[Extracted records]
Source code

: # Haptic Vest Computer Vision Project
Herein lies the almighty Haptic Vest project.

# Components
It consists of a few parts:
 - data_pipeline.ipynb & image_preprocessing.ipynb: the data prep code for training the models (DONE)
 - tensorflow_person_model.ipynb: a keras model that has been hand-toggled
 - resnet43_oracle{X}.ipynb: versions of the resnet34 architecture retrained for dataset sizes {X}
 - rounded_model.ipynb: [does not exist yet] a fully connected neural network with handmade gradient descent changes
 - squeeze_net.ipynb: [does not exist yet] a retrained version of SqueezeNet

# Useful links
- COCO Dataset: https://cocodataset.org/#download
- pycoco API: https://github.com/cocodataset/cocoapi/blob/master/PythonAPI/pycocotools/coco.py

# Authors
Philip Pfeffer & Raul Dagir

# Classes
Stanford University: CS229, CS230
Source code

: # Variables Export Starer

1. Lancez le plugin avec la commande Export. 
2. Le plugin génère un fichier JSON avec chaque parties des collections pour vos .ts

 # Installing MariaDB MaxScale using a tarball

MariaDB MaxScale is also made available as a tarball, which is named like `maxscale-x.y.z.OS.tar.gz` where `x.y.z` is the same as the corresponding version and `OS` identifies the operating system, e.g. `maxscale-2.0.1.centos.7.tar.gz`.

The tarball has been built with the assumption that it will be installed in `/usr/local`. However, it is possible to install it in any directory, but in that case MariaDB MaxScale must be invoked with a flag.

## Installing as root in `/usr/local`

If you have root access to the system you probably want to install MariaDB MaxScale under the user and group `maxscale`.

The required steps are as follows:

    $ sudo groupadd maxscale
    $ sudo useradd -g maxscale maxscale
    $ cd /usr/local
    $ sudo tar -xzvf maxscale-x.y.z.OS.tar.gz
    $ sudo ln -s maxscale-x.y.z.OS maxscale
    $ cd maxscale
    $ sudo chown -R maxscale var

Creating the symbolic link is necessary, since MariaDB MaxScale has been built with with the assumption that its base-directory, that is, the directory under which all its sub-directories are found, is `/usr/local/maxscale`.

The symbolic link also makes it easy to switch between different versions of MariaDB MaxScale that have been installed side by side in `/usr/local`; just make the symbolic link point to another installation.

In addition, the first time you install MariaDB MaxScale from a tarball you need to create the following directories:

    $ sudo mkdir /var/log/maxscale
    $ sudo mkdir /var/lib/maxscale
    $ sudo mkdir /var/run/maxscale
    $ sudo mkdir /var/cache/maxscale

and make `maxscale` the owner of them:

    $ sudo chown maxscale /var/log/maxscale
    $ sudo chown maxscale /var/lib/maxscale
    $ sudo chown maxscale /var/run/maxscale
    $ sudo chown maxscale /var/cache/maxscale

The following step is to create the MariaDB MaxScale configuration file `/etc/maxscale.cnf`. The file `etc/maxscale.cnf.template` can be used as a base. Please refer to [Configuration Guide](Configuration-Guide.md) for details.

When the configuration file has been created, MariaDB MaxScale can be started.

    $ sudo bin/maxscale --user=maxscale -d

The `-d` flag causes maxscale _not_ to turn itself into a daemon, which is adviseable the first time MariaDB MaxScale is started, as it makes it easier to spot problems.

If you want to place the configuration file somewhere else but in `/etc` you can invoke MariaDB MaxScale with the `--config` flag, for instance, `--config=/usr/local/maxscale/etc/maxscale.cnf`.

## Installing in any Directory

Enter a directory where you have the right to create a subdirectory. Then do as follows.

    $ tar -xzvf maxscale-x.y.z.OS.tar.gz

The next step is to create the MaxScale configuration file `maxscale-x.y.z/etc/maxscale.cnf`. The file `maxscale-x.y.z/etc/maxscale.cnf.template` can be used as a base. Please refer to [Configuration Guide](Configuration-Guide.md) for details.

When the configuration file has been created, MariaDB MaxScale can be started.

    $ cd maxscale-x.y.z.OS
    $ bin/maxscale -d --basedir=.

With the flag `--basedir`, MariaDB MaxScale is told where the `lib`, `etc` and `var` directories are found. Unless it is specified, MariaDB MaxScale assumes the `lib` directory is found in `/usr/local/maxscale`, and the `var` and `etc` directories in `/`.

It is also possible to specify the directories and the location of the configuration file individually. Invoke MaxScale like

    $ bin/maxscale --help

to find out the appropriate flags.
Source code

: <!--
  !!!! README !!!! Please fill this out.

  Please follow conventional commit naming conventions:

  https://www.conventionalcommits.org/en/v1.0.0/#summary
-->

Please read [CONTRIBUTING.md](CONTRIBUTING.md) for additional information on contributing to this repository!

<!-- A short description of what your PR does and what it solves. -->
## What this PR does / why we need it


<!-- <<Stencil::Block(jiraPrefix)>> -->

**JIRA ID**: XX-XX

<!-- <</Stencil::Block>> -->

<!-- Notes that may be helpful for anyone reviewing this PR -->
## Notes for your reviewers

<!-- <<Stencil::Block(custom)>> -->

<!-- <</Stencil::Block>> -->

* [Problem description]: Transcribe every entry, keeping each line exactly as it reads.

* [Finished exercise]:
Source code

: # Haptic Vest Computer Vision Project
Herein lies the almighty Haptic Vest project.

# Components
It consists of a few parts:
 - data_pipeline.ipynb & image_preprocessing.ipynb: the data prep code for training the models (DONE)
 - tensorflow_person_model.ipynb: a keras model that has been hand-toggled
 - resnet43_oracle{X}.ipynb: versions of the resnet34 architecture retrained for dataset sizes {X}
 - rounded_model.ipynb: [does not exist yet] a fully connected neural network with handmade gradient descent changes
 - squeeze_net.ipynb: [does not exist yet] a retrained version of SqueezeNet

# Useful links
- COCO Dataset: https://cocodataset.org/#download
- pycoco API: https://github.com/cocodataset/cocoapi/blob/master/PythonAPI/pycocotools/coco.py

# Authors
Philip Pfeffer & Raul Dagir

# Classes
Stanford University: CS229, CS230
Source code

: # Variables Export Starer

1. Lancez le plugin avec la commande Export. 
2. Le plugin génère un fichier JSON avec chaque parties des collections pour vos .ts

 # Installing MariaDB MaxScale using a tarball

MariaDB MaxScale is also made available as a tarball, which is named like `maxscale-x.y.z.OS.tar.gz` where `x.y.z` is the same as the corresponding version and `OS` identifies the operating system, e.g. `maxscale-2.0.1.centos.7.tar.gz`.

The tarball has been built with the assumption that it will be installed in `/usr/local`. However, it is possible to install it in any directory, but in that case MariaDB MaxScale must be invoked with a flag.

## Installing as root in `/usr/local`

If you have root access to the system you probably want to install MariaDB MaxScale under the user and group `maxscale`.

The required steps are as follows:

    $ sudo groupadd maxscale
    $ sudo useradd -g maxscale maxscale
    $ cd /usr/local
    $ sudo tar -xzvf maxscale-x.y.z.OS.tar.gz
    $ sudo ln -s maxscale-x.y.z.OS maxscale
    $ cd maxscale
    $ sudo chown -R maxscale var

Creating the symbolic link is necessary, since MariaDB MaxScale has been built with with the assumption that its base-directory, that is, the directory under which all its sub-directories are found, is `/usr/local/maxscale`.

The symbolic link also makes it easy to switch between different versions of MariaDB MaxScale that have been installed side by side in `/usr/local`; just make the symbolic link point to another installation.

In addition, the first time you install MariaDB MaxScale from a tarball you need to create the following directories:

    $ sudo mkdir /var/log/maxscale
    $ sudo mkdir /var/lib/maxscale
    $ sudo mkdir /var/run/maxscale
    $ sudo mkdir /var/cache/maxscale

and make `maxscale` the owner of them:

    $ sudo chown maxscale /var/log/maxscale
    $ sudo chown maxscale /var/lib/maxscale
    $ sudo chown maxscale /var/run/maxscale
    $ sudo chown maxscale /var/cache/maxscale

The following step is to create the MariaDB MaxScale configuration file `/etc/maxscale.cnf`. The file `etc/maxscale.cnf.template` can be used as a base. Please refer to [Configuration Guide](Configuration-Guide.md) for details.

When the configuration file has been created, MariaDB MaxScale can be started.

    $ sudo bin/maxscale --user=maxscale -d

The `-d` flag causes maxscale _not_ to turn itself into a daemon, which is adviseable the first time MariaDB MaxScale is started, as it makes it easier to spot problems.

If you want to place the configuration file somewhere else but in `/etc` you can invoke MariaDB MaxScale with the `--config` flag, for instance, `--config=/usr/local/maxscale/etc/maxscale.cnf`.

## Installing in any Directory

Enter a directory where you have the right to create a subdirectory. Then do as follows.

    $ tar -xzvf maxscale-x.y.z.OS.tar.gz

The next step is to create the MaxScale configuration file `maxscale-x.y.z/etc/maxscale.cnf`. The file `maxscale-x.y.z/etc/maxscale.cnf.template` can be used as a base. Please refer to [Configuration Guide](Configuration-Guide.md) for details.

When the configuration file has been created, MariaDB MaxScale can be started.

    $ cd maxscale-x.y.z.OS
    $ bin/maxscale -d --basedir=.

With the flag `--basedir`, MariaDB MaxScale is told where the `lib`, `etc` and `var` directories are found. Unless it is specified, MariaDB MaxScale assumes the `lib` directory is found in `/usr/local/maxscale`, and the `var` and `etc` directories in `/`.

It is also possible to specify the directories and the location of the configuration file individually. Invoke MaxScale like

    $ bin/maxscale --help

to find out the appropriate flags.
Source code

: <!--
  !!!! README !!!! Please fill this out.

  Please follow conventional commit naming conventions:

  https://www.conventionalcommits.org/en/v1.0.0/#summary
-->

Please read [CONTRIBUTING.md](CONTRIBUTING.md) for additional information on contributing to this repository!

<!-- A short description of what your PR does and what it solves. -->
## What this PR does / why we need it


<!-- <<Stencil::Block(jiraPrefix)>> -->

**JIRA ID**: XX-XX

<!-- <</Stencil::Block>> -->

<!-- Notes that may be helpful for anyone reviewing this PR -->
## Notes for your reviewers

<!-- <<Stencil::Block(custom)>> -->

<!-- <</Stencil::Block>> -->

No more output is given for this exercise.